Of course such a book had to be saved for just the right time.
Tonight, December 30, the house is cozy and warm. I've served supper
with no more chores to hand. Lights are sparkling on my lovely
Christmas tree. My Eugene gave me some of his prime chocolates filled
with caramel and nuts. We're talking divine providence here.
Material World lives most excellently up to its promise. It is
the fruit of an ambitious endeavor--an attempt through photographs and
revealing statistics to capture some of the people we share this earth
with and get us thinking about the gap of possessions and
opportunities between the rich and poor societies we live in.
"It is tempting to say that these photographs speak for
themselves. Yes, they do, but only if the reader looks care and
keenly at the wealth of detail presented on every page, noting the
different landscapes, the dwellings, the family sizes, the dress, and,
above all, the dramatic array of each family's material goods, large
or small, laid out in front of the house. Finally, there are the
faces of our fellow human beings, expressing pride, sadness,
weariness, curiosity, and all the other emotions that the camera can
If you're anything like me, you'll find Material World
captivating. You get to meet "average" families in 30 countries as
they work, go to school, worship, play, and celebrate special events.

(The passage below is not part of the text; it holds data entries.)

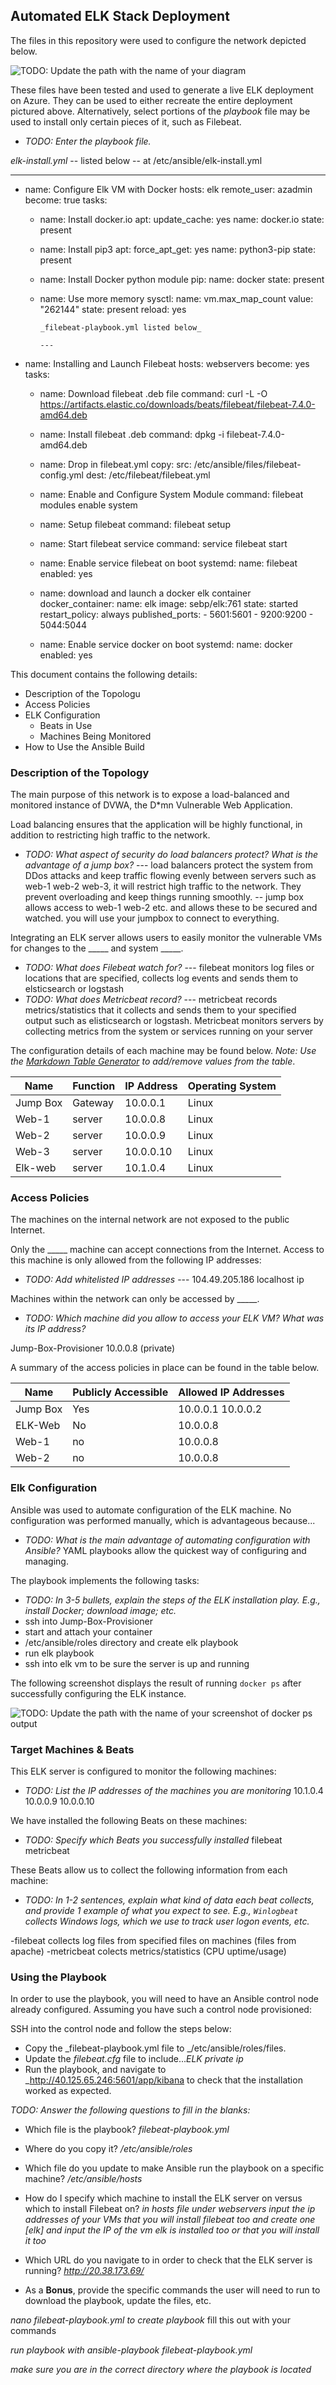 ## Automated ELK Stack Deployment

The files in this repository were used to configure the network depicted below.

![TODO: Update the path with the name of your diagram](Images/NetworkDiagram.png)

These files have been tested and used to generate a live ELK deployment on Azure. They can be used to either recreate the entire deployment pictured above. Alternatively, select portions of the _playbook_ file may be used to install only certain pieces of it, such as Filebeat.

  - _TODO: Enter the playbook file._

  _elk-install.yml_   -- listed below -- at /etc/ansible/elk-install.yml

  ---
- name: Configure Elk VM with Docker
  hosts: elk
  remote_user: azadmin
  become: true
  tasks:
    
  - name: Install docker.io
      apt:
        update_cache: yes
        name: docker.io
        state: present

  - name: Install pip3
      apt:
        force_apt_get: yes
        name: python3-pip
        state: present

  - name: Install Docker python module
      pip:
        name: docker
        state: present

  - name: Use more memory
      sysctl:
        name: vm.max_map_count
        value: "262144"
        state: present
        reload: yes


        _filebeat-playbook.yml listed below_

        ---
- name: Installing and Launch Filebeat
  hosts: webservers
  become: yes
  tasks:

  - name: Download filebeat .deb file
    command: curl -L -O https://artifacts.elastic.co/downloads/beats/filebeat/filebeat-7.4.0-amd64.deb

  - name: Install filebeat .deb
    command: dpkg -i filebeat-7.4.0-amd64.deb

  - name: Drop in filebeat.yml
    copy:
      src: /etc/ansible/files/filebeat-config.yml
      dest: /etc/filebeat/filebeat.yml

  - name: Enable and Configure System Module
    command: filebeat modules enable system

  - name: Setup filebeat
    command: filebeat setup

  - name: Start filebeat service
    command: service filebeat start

  - name: Enable service filebeat on boot
    systemd:
      name: filebeat
      enabled: yes

  - name: download and launch a docker elk container
      docker_container:
        name: elk
        image: sebp/elk:761
        state: started
        restart_policy: always
        published_ports:
          - 5601:5601
          - 9200:9200
          - 5044:5044

  - name: Enable service docker on boot
      systemd:
        name: docker
        enabled: yes




This document contains the following details:
- Description of the Topologu
- Access Policies
- ELK Configuration
  - Beats in Use
  - Machines Being Monitored
- How to Use the Ansible Build


### Description of the Topology

The main purpose of this network is to expose a load-balanced and monitored instance of DVWA, the D*mn Vulnerable Web Application.

Load balancing ensures that the application will be highly functional, in addition to restricting high traffic to the network.
- _TODO: What aspect of security do load balancers protect? What is the advantage of a jump box?_ 
--- load balancers protect the system from DDos attacks and keep traffic flowing evenly between servers such as web-1 web-2 web-3, it will restrict high traffic to the network. They prevent overloading and keep things running smoothly. 
-- jump box allows access to web-1 web-2 etc. and allows these to be secured and watched. you will use your jumpbox to connect to everything.

Integrating an ELK server allows users to easily monitor the vulnerable VMs for changes to the _____ and system _____.
- _TODO: What does Filebeat watch for?_
--- filebeat monitors log files or locations that are specified, collects log events and sends them to elsticsearch or logstash
- _TODO: What does Metricbeat record?_
--- metricbeat records metrics/statistics that it collects and sends them to your specified output such as elisticsearch or logstash. Metricbeat monitors servers by collecting metrics from the system or services running on your server

The configuration details of each machine may be found below.
_Note: Use the [Markdown Table Generator](http://www.tablesgenerator.com/markdown_tables) to add/remove values from the table_.

| Name     | Function | IP Address | Operating System |
|----------|----------|------------|------------------|
| Jump Box | Gateway  | 10.0.0.1   | Linux            |
| Web-1    | server   | 10.0.0.8   | Linux            |
| Web-2    | server   | 10.0.0.9   | Linux            |
| Web-3    | server   | 10.0.0.10  | Linux            |
| Elk-web  | server   | 10.1.0.4   | Linux            |

### Access Policies

The machines on the internal network are not exposed to the public Internet. 

Only the _____ machine can accept connections from the Internet. Access to this machine is only allowed from the following IP addresses:
- _TODO: Add whitelisted IP addresses_
--- 104.49.205.186 localhost ip

Machines within the network can only be accessed by _____.
- _TODO: Which machine did you allow to access your ELK VM? What was its IP address?_

Jump-Box-Provisioner 10.0.0.8 (private)

A summary of the access policies in place can be found in the table below.

| Name     | Publicly Accessible | Allowed IP Addresses |
|----------|---------------------|----------------------|
| Jump Box | Yes                 | 10.0.0.1 10.0.0.2    |
| ELK-Web  |  No                 |  10.0.0.8            |
| Web-1    |  no                 |  10.0.0.8            |
| Web-2    |  no                 |  10.0.0.8            |

### Elk Configuration

Ansible was used to automate configuration of the ELK machine. No configuration was performed manually, which is advantageous because...
- _TODO: What is the main advantage of automating configuration with Ansible?_ YAML playbooks allow the quickest way of configuring and managing.

The playbook implements the following tasks:
- _TODO: In 3-5 bullets, explain the steps of the ELK installation play. E.g., install Docker; download image; etc._
- ssh into Jump-Box-Provisioner
- start and attach your container
- /etc/ansible/roles directory and create elk playbook
- run elk playbook
- ssh into elk vm to be sure the server is up and running

The following screenshot displays the result of running `docker ps` after successfully configuring the ELK instance.

![TODO: Update the path with the name of your screenshot of docker ps output](Images/DockerPS.png)

### Target Machines & Beats
This ELK server is configured to monitor the following machines:
- _TODO: List the IP addresses of the machines you are monitoring_
10.1.0.4
10.0.0.9
10.0.0.10

We have installed the following Beats on these machines:
- _TODO: Specify which Beats you successfully installed_
filebeat
metricbeat

These Beats allow us to collect the following information from each machine:
- _TODO: In 1-2 sentences, explain what kind of data each beat collects, and provide 1 example of what you expect to see. E.g., `Winlogbeat` collects Windows logs, which we use to track user logon events, etc._

-filebeat collects log files from specified files on machines (files from apache)
-metricbeat colects metrics/statistics (CPU uptime/usage)

### Using the Playbook
In order to use the playbook, you will need to have an Ansible control node already configured. Assuming you have such a control node provisioned: 

SSH into the control node and follow the steps below:
- Copy the _filebeat-playbook.yml file to _/etc/ansible/roles/files.
- Update the _filebeat.cfg_ file to include..._ELK private ip_ 
- Run the playbook, and navigate to _http://40.125.65.246:5601/app/kibana to check that the installation worked as expected.

_TODO: Answer the following questions to fill in the blanks:_
- Which file is the playbook? _filebeat-playbook.yml_ 

- Where do you copy it? _/etc/ansible/roles_

- Which file do you update to make Ansible run the playbook on a specific machine? _/etc/ansible/hosts_

- How do I specify which machine to install the ELK server on versus which to install Filebeat on? _in hosts file under webservers input the ip addresses of your VMs that you will install filebeat too and create one [elk] and input the IP of the vm elk is installed too or that you will install it too_

- Which URL do you navigate to in order to check that the ELK server is running? _http://20.38.173.69/_

- As a **Bonus**, provide the specific commands the user will need to run to download the playbook, update the files, etc.

_nano filebeat-playbook.yml to create playbook_ fill this out with your commands

_run playbook with ansible-playbook filebeat-playbook.yml_

_make sure you are in the correct directory where the playbook is located_


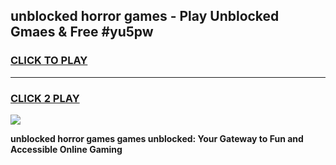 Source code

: 
## unblocked horror games - Play Unblocked Gmaes & Free #yu5pw
<h3>
<a href="https://premium.freeplayer.one?title=unblocked_horror_games&ref=03M">CLICK TO PLAY</a></h3>
<hr>

<h3>
<a href="https://premium.freeplayer.one?title=unblocked_horror_games&ref=03M">CLICK 2 PLAY</a>
  
</h3>

<a href="https://premium.freeplayer.one?title=unblocked_horror_games&ref=03M"><img src="https://clearcache.store/games.png"></a>


**unblocked horror games games unblocked: Your Gateway to Fun and Accessible Online Gaming**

It's like a trip around the world unmarred by obnoxious tourists and
overpriced souvenir shops.
However, if you're anything like me you will also find it
disturbing. The family picture in Bosnia, for example, includes two
armed U.N. soldiers who are not kin. You see very young children
playing sniper because that's what they've grown up seeing. Families
in countries like Etheopia are desperately poor. In a very telling
two page spread titled toilets of the world some countries don't even
show out houses.
Menzel wrote the book out of a conviction that in an
increasingly interconnected world it's important for people to learn
about the lives of folks in other countries. He closes it with a
quote by Albert Einstein. "Peace cannot be kept by force. It can
only be achieved by understanding."
Truly those are words to live by.
On a personal note, I take a day between writing a review and posting
it. Somehow that makes spelling and grammar errors easier to see.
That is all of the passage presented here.